Like having a wife in your 20s, having a supportive wife that helps the man in his career, we can't measure the effects that that has.
The joy of having children, the stability, and the long-term effects.
I mean, sure, you can come up with stats on the criminality amongst those that grow up in single mother households, but all of these unmeasurables, we completely ignore them, but we look at the numbers.
And so when we discuss political economy, the exact same issue happens.
We look at numbers, we look at tax rates, we look at all of that while ignoring things like infrastructure, ignoring things like culture.
Because you can't measure culture.
Now you can feel culture.
You can look at something abhorrent like Piss Christ, and it's obvious that's not art.

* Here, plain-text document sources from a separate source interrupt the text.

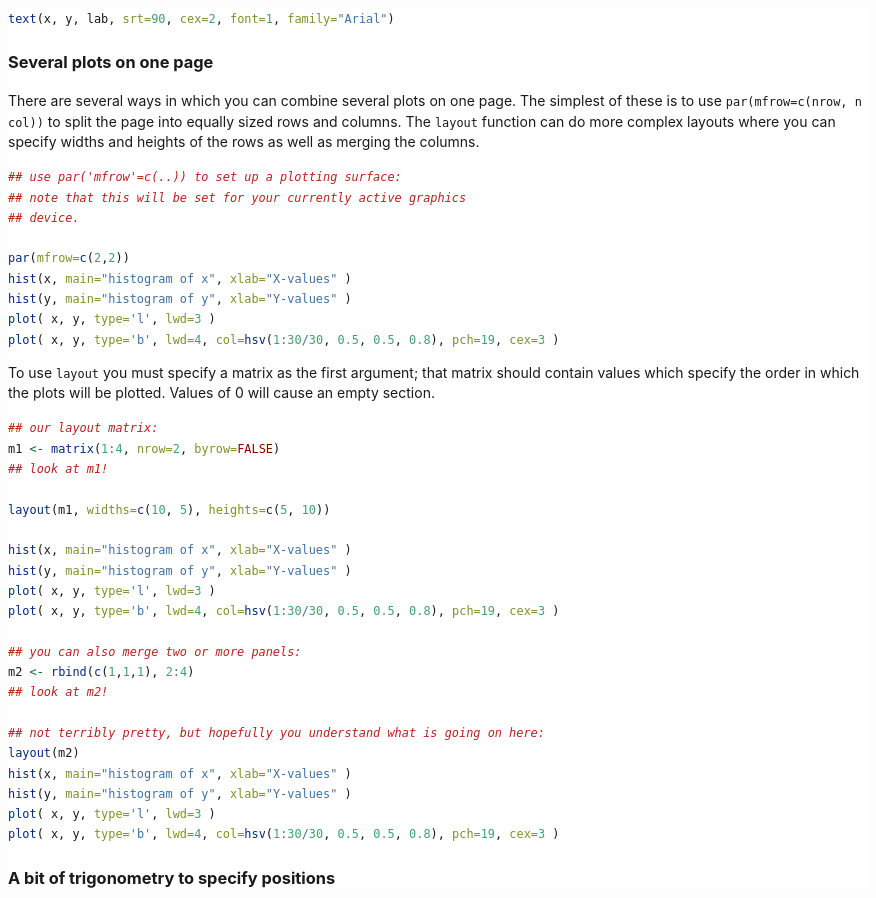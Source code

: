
 ```R
text(x, y, lab, srt=90, cex=2, font=1, family="Arial")
```

### Several plots on one page

There are several ways in which you can combine several plots on one page. The
simplest of these is to use `par(mfrow=c(nrow, ncol))` to split the page into
equally sized rows and columns. The `layout` function can do more complex
layouts where you can specify widths and heights of the rows as well as
merging the columns.

```R
## use par('mfrow'=c(..)) to set up a plotting surface:
## note that this will be set for your currently active graphics
## device.

par(mfrow=c(2,2))
hist(x, main="histogram of x", xlab="X-values" )
hist(y, main="histogram of y", xlab="Y-values" )
plot( x, y, type='l', lwd=3 )
plot( x, y, type='b', lwd=4, col=hsv(1:30/30, 0.5, 0.5, 0.8), pch=19, cex=3 )
```

To use `layout` you must specify a matrix as the first argument; that matrix
should contain values which specify the order in which the plots will be
plotted. Values of 0 will cause an empty section. 

```R
## our layout matrix:
m1 <- matrix(1:4, nrow=2, byrow=FALSE)
## look at m1!

layout(m1, widths=c(10, 5), heights=c(5, 10))

hist(x, main="histogram of x", xlab="X-values" )
hist(y, main="histogram of y", xlab="Y-values" )
plot( x, y, type='l', lwd=3 )
plot( x, y, type='b', lwd=4, col=hsv(1:30/30, 0.5, 0.5, 0.8), pch=19, cex=3 )

## you can also merge two or more panels:
m2 <- rbind(c(1,1,1), 2:4)
## look at m2!

## not terribly pretty, but hopefully you understand what is going on here:
layout(m2)
hist(x, main="histogram of x", xlab="X-values" )
hist(y, main="histogram of y", xlab="Y-values" )
plot( x, y, type='l', lwd=3 )
plot( x, y, type='b', lwd=4, col=hsv(1:30/30, 0.5, 0.5, 0.8), pch=19, cex=3 )
```

### A bit of trigonometry to specify positions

But because we measure everything by materialist standards now, by, you know, by financial standards, well, Piss Christ is definitely art.
It's worth millions of dollars.
So it's important to remember that when we're talking about economics, it originally meant something far deeper, far more complex.
It is art and science.
And these people, especially the Keynesians, who pretend to be able to measure everything, are absolutely blind.
They see a bunch of trees and they're like, well, I've never seen a forest.
There's some trees here, but what's a forest?
You know?
And so they play games, the numbers, and they completely destroy the very essence of what a political economy is supposed to be.
Political economy is supposed to be about taking the country and making it grow, caring about the country and making wise decisions for the country in the same manner that a husband and wife, even without having a spreadsheet for every single thing that they do in the household, can get together and discuss and benefit one another to create a whole that's greater than the sum of its parts.
So it's been the first episode of Unlikely Economics.